Lors de sa première visite au sein d’un pays musulman depuis le début de son mandat, le Premier Ministre Indien Narendra Modi a conclu avec son homologue Sheikh Hasina un accord historique réglant une situation gelée depuis 1968. Cet accord va notamment permettre de régler la situation de plusieurs milliers de Bangladais et d’Indiens vivant dans des territoires étant des enclaves dans le pays voisins. Cet accord va ainsi permettre à ces 53 000 personnes de choisir le pays auquel ils souhaitent appartenir.

Les « chhitmahals », enclaves indo-bangladaises que l’on retrouve le long de la frontière entre l’Inde et le Bangladesh sont issues de droits territoriaux anciens. Un traité de 1713 entre le prince du Cooch Behar et l’empire moghol aurait laissé pendant le statut de ces territoires créant 106 enclaves indiennes au Bangladesh et 92 enclaves bangladaises en Inde. Lors de la partition des Indes en 1947, le problème n’est pas réglé. En 1958, le Pakistan et l’Inde tentent de désenclaver ces territoires par un accord, qui n’est finalement pas ratifié. Apres la séparation du Pakistan occidental devenant le Bangladesh en 1971, un accord concernant l’échange d’enclaves est envisagée en 1974. L’objectif est, à défaut de procéder à un échange de rendre l’accès à ces territoires plus simple pour l’autre pays. Cet accord n’aboutit pas, notamment en raison de la sensibilité du sujet au sein de la classe politique indienne et de l’assassinat de Sheik Mujibur Rahman, père fondateur du Bangladesh en 1975.

La situation reste en suspens et la décision indienne de construire à partir de 1993 un mur entre les deux pays n’est pas sans poser problème. Plus long mur du monde (3200 km),  il est gardé par 220 000 gardes frontières et près de 60 000 soldats indiens. Comme de nombreux murs il vise à limiter le mouvement des populations, et en l’occurrence l’immigration clandestine de bangladais.
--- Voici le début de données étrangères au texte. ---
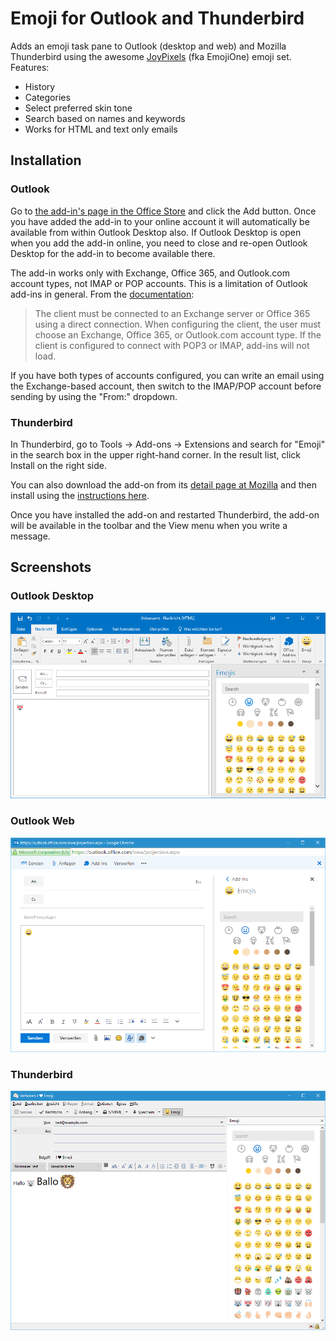 # Emoji for Outlook and Thunderbird

Adds an emoji task pane to Outlook (desktop and web) and Mozilla Thunderbird using the awesome [JoyPixels](https://www.joypixels.com/) (fka EmojiOne) emoji set. Features:

* History
* Categories
* Select preferred skin tone
* Search based on names and keywords
* Works for HTML and text only emails

## Installation

### Outlook

Go to [the add-in's page in the Office Store](https://store.office.com/en-us/app.aspx?assetid=WA104380335) and click the Add button. Once you have added the add-in to your online account it will automatically be available from within Outlook Desktop also. If Outlook Desktop is open when you add the add-in online, you need to close and re-open Outlook Desktop for the add-in to become available there.

The add-in works only with Exchange, Office 365, and Outlook.com account types, not IMAP or POP accounts. This is a limitation of Outlook add-ins in general. From the [documentation](https://docs.microsoft.com/en-us/outlook/add-ins/add-in-requirements):

> The client must be connected to an Exchange server or Office 365 using a direct connection. When configuring the client, the user must choose an Exchange, Office 365, or Outlook.com account type. If the client is configured to connect with POP3 or IMAP, add-ins will not load.

If you have both types of accounts configured, you can write an email using the Exchange-based account, then switch to the IMAP/POP account before sending by using the "From:" dropdown.

### Thunderbird

In Thunderbird, go to Tools → Add-ons → Extensions and search for "Emoji" in the search box in the upper right-hand corner. In the result list, click Install on the right side.

You can also download the add-on from its [detail page at Mozilla](https://addons.mozilla.org/de/thunderbird/addon/emojiaddin/) and then install using the [instructions here](http://kb.mozillazine.org/Extensions_(Thunderbird)).

Once you have installed the add-on and restarted Thunderbird, the add-on will be available in the toolbar and the View menu when you write a message.

## Screenshots

### Outlook Desktop
![Outlook 2016](Images/desktop.png "Outlook 2016")

### Outlook Web
![Office 365](Images/web.png "Office 365")

### Thunderbird

![Thunderbird](Images/thunderbird.png "Thunderbird")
L’Inde a également justifié cela par ses craintes de voir des terroristes s’infiltrer et des réseaux de contrebande se développer sur son territoire. Considéré comme légal du point de vue du droit international, cette construction matérialise la rupture qui existe entre les deux voisins. La résolution de cette question est  d’autant plus importante que le statut des personnes résident dans ces enclaves devient problématique : elles sont apatrides et privés d’accès à de nombreux services publics de base.

Vers le désenclavement et la coopération ?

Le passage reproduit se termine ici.